I was involved with a project in Australia for one of the major banks. The whole project was a fiasco. One marketing guy wrote a one-page "wouldn't it be nice if..." proposal. Bank management liked the idea and allocated $10 million to the project. A project manager was assigned. He didn't have a lot of experience, but got permission to hire a company which I will call MT (not their real initials).
MT brought in 5 programmers at $2000 per day each and their own project manager at $3000 a day.
The bank project manager and MT project manager discussed the one page proposal, and designed (on a white board) a 3 tier system; the backend would use the existing IBM mainframe, the front end would be PCs located in the retail branches and used by tellers, and in the middle would be a Tandem minicomputer collecting transactions from the PCs and converting them into transactions the mainframe could handle.
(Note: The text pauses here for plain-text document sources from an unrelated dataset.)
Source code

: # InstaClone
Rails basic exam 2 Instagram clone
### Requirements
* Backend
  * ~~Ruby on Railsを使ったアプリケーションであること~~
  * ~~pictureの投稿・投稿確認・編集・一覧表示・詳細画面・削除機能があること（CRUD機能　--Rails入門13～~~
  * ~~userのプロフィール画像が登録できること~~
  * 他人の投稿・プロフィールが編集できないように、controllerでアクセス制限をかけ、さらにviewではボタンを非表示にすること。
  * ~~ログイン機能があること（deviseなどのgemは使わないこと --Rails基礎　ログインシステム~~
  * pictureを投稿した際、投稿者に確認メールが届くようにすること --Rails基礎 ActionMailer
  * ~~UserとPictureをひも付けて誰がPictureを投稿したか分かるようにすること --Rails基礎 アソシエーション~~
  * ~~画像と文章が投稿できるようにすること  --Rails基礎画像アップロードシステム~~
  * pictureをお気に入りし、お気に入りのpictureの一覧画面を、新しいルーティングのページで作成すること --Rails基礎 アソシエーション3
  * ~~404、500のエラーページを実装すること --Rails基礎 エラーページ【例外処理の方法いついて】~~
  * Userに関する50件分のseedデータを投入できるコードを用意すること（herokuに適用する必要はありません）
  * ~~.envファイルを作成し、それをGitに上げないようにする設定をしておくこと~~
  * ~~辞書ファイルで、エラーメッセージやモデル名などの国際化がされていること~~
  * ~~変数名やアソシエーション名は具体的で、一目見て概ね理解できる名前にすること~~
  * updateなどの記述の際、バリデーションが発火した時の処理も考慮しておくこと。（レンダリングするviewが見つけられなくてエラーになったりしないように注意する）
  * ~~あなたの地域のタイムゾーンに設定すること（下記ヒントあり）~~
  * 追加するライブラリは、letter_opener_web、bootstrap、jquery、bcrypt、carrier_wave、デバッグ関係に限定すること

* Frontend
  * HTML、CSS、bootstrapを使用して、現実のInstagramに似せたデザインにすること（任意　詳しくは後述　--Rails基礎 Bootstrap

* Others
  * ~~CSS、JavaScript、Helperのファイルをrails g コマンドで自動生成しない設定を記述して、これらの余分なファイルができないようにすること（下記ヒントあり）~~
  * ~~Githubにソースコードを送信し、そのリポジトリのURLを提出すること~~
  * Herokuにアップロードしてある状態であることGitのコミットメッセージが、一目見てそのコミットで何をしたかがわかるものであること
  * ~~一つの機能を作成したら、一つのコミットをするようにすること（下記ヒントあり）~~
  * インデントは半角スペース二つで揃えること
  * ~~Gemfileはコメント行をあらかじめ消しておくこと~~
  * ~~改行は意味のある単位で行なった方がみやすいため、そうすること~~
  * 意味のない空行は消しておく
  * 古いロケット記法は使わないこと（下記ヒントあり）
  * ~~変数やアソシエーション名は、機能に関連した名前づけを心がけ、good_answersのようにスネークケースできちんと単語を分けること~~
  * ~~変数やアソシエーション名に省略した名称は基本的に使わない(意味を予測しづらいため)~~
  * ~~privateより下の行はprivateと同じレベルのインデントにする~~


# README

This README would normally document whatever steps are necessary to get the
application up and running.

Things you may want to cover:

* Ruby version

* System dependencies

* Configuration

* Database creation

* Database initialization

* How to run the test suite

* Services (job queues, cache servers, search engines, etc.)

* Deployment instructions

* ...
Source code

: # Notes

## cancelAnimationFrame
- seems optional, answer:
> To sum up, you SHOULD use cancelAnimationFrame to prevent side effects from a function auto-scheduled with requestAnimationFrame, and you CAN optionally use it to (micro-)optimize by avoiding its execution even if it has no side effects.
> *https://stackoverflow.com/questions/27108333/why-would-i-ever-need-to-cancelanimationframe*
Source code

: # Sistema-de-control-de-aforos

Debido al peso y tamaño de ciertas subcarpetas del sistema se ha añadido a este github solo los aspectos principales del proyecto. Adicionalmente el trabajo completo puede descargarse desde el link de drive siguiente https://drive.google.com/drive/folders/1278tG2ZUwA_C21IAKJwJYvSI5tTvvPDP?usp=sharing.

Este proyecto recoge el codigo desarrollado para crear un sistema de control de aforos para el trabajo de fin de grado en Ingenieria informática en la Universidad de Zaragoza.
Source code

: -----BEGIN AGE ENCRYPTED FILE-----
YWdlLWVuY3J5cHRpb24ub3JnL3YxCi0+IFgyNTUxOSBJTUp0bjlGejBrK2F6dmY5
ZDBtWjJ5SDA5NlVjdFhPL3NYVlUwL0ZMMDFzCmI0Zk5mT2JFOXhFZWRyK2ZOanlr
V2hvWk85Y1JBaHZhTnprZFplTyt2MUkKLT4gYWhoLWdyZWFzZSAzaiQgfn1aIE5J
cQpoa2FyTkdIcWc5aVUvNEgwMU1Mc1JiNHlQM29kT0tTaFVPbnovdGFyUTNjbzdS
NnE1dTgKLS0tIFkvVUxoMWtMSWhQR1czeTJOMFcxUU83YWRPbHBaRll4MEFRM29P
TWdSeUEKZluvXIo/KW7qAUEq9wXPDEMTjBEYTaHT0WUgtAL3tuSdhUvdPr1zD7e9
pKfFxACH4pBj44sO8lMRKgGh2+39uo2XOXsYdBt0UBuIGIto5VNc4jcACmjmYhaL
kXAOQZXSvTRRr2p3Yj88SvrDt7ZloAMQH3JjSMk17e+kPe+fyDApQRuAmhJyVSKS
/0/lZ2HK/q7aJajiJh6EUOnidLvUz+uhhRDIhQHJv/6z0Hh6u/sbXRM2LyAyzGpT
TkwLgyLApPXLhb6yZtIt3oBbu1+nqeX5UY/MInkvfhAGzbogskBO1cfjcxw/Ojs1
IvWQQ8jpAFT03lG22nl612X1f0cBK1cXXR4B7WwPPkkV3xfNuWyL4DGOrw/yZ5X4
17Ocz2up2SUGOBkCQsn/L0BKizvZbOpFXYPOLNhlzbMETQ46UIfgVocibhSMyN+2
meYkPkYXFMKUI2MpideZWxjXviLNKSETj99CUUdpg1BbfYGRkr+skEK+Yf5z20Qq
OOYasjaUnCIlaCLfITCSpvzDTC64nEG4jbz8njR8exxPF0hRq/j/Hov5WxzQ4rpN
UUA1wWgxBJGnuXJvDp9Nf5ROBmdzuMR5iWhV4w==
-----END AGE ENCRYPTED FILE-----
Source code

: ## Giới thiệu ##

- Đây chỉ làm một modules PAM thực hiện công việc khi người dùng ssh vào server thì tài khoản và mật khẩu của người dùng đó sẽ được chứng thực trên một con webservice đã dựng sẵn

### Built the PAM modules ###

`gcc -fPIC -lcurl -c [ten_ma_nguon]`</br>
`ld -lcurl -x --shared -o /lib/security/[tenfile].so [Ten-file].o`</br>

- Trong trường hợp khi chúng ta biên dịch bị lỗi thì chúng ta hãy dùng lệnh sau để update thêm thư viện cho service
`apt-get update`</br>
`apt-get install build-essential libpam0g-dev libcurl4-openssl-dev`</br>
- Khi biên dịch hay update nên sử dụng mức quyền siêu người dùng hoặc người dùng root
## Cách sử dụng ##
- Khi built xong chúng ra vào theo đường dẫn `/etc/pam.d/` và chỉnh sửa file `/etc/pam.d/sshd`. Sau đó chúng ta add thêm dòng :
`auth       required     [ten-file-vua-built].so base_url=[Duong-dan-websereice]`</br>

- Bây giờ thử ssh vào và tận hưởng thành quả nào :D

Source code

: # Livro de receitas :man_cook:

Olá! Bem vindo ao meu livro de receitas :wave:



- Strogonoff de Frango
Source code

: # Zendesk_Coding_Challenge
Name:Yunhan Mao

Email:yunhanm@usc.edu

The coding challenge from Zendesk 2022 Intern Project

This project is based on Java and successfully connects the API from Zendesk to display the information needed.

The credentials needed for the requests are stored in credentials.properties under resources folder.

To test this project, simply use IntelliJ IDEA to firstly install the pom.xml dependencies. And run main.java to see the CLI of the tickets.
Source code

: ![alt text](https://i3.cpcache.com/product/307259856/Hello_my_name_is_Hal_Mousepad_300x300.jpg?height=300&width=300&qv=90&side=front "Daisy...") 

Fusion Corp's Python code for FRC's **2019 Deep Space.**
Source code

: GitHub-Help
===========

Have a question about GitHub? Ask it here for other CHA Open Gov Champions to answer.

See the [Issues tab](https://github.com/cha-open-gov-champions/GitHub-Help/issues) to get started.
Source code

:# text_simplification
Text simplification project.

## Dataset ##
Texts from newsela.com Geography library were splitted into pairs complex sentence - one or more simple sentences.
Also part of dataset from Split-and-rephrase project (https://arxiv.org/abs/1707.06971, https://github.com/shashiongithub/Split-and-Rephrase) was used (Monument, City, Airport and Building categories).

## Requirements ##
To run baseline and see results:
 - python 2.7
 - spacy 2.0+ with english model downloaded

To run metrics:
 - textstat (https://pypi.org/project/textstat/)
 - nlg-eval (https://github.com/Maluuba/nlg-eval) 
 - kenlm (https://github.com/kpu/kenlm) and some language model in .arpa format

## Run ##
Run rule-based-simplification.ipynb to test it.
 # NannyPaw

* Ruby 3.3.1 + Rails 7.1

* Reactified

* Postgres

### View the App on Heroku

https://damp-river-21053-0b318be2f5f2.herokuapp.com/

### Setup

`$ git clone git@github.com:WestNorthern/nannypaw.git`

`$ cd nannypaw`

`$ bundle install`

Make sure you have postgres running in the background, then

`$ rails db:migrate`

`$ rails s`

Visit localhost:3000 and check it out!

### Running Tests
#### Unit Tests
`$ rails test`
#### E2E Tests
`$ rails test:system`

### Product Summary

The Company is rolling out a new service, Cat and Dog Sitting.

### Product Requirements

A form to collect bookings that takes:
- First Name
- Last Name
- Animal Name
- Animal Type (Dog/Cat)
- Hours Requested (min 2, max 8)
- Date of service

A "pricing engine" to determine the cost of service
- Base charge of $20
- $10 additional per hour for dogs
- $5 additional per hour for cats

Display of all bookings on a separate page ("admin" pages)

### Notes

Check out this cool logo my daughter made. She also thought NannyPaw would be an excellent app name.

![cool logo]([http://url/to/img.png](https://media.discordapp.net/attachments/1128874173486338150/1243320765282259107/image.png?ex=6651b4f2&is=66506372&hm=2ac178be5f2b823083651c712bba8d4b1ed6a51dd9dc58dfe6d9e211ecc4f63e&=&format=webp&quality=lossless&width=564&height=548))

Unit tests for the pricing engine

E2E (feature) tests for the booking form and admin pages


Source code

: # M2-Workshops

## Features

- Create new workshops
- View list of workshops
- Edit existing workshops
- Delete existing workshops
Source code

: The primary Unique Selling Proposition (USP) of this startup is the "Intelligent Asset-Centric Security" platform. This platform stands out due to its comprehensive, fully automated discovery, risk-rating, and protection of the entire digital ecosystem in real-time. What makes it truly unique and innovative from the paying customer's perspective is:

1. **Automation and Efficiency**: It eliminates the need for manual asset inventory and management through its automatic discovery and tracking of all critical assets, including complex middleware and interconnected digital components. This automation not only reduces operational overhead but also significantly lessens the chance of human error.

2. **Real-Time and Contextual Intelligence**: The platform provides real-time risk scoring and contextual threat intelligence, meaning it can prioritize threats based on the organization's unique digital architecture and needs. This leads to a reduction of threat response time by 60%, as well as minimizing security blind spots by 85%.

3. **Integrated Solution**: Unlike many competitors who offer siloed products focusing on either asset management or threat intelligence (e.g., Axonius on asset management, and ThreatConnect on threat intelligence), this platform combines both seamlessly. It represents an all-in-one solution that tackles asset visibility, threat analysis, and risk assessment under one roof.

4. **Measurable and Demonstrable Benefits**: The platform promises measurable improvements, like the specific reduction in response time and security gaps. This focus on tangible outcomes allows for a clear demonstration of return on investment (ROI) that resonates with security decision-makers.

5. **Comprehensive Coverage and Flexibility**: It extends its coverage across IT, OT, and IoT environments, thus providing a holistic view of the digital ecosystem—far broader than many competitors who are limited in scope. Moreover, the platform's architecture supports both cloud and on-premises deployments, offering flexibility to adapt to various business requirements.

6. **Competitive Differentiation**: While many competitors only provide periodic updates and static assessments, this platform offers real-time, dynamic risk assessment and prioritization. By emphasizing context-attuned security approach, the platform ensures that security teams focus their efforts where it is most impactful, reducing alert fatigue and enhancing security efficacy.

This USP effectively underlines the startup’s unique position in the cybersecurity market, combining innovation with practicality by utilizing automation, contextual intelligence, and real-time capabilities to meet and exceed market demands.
This took a few days, maybe a week, I forget. In the meantime, the programmers had nothing to do, so they took long lunches, read magazines, and played cards. At $2000 a day.
When the two project managers finalised their concept, the bank ordered the Tandem minicomputer.
Neither project manager thought it necessary to write a system design document. The MT project leader had a one hour talk with his 5 programmers and allocated tasks: you will work on the GUI on the front end PCs running Windows, you will work on the communications with the Tandem, you will work on SQL server, etc.
No documentation was produced.
I was hired to manage a test team of 8 testers. I asked for the system design documents, and was handed the single piece of paper which was the marketing proposal. I knew right then, half an hour into the job, that this project was going to fail.
I cajoled and nagged the MT and bank project leaders for a couple of weeks, while my testers sat around with nothing to do, trying to at least get some high-level design documents and requirement specifications that we could test against.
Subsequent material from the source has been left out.